- [Task directions] Restate word for word the entries below, starting with the line with "love programming in" and continuing through the line with "- No. Floating". Include both of those lines and no others.

- [Stored data]
········
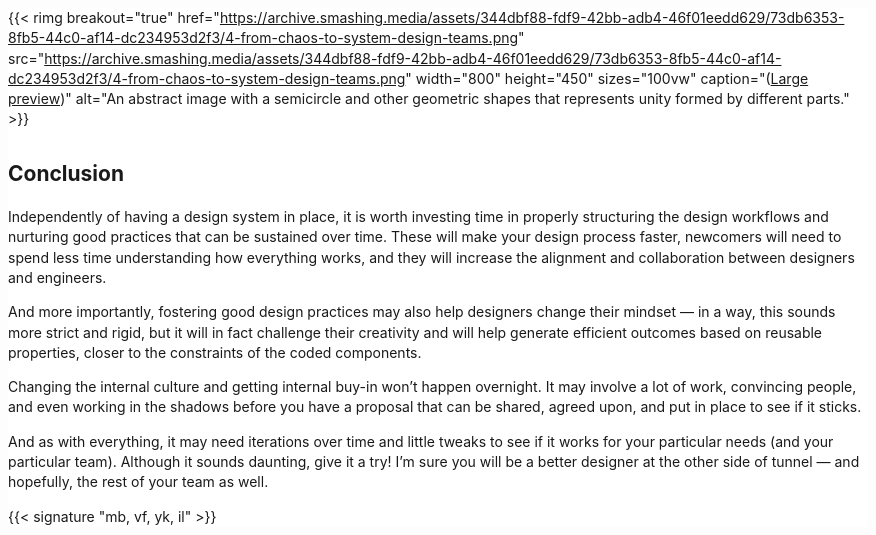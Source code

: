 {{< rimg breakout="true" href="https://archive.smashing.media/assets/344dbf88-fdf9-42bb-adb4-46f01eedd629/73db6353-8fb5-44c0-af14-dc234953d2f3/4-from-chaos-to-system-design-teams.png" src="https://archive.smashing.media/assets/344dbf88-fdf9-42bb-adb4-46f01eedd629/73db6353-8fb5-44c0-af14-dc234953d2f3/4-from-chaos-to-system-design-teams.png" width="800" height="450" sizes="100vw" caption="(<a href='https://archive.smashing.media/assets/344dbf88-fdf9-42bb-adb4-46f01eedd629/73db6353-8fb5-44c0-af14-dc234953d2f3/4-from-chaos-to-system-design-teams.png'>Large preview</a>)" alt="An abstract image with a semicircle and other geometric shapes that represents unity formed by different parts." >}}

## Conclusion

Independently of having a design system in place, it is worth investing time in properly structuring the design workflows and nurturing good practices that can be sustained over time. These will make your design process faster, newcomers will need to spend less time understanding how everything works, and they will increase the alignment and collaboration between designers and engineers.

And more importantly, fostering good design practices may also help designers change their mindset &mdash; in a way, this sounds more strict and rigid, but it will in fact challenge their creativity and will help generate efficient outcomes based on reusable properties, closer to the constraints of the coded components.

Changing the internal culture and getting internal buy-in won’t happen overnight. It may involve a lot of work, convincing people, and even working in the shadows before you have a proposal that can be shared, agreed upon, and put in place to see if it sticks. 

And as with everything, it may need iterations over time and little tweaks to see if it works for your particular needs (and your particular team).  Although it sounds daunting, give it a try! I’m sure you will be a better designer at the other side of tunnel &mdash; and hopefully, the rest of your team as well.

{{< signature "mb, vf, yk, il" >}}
········
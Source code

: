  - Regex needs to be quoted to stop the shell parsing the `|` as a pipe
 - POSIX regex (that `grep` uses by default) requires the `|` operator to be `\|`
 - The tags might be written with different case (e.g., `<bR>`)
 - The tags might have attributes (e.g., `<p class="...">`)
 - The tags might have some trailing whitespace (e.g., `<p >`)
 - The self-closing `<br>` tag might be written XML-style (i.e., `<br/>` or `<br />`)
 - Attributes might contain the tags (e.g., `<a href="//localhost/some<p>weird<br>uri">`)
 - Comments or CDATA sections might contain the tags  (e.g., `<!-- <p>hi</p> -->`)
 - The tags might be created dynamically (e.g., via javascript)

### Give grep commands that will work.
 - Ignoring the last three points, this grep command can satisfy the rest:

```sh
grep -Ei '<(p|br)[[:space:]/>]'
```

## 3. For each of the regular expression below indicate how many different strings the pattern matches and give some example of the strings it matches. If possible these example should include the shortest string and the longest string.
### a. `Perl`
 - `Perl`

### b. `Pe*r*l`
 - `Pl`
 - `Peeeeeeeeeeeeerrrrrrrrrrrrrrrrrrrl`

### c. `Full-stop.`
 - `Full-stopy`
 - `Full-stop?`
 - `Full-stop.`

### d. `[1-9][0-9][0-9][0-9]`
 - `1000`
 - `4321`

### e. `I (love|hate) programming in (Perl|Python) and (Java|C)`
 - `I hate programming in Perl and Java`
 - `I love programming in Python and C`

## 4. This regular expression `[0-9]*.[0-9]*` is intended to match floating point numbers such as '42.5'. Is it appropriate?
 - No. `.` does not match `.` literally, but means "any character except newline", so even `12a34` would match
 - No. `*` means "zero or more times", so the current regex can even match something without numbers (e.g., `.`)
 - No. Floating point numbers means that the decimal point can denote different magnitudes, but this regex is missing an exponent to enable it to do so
········
- [Reply]
 - `I love programming in Python and C`

## 4. This regular expression `[0-9]*.[0-9]*` is intended to match floating point numbers such as '42.5'. Is it appropriate?
 - No. `.` does not match `.` literally, but means "any character except newline", so even `12a34` would match
 - No. `*` means "zero or more times", so the current regex can even match something without numbers (e.g., `.`)
 - No. Floating point numbers means that the decimal point can denote different magnitudes, but this regex is missing an exponent to enable it to do so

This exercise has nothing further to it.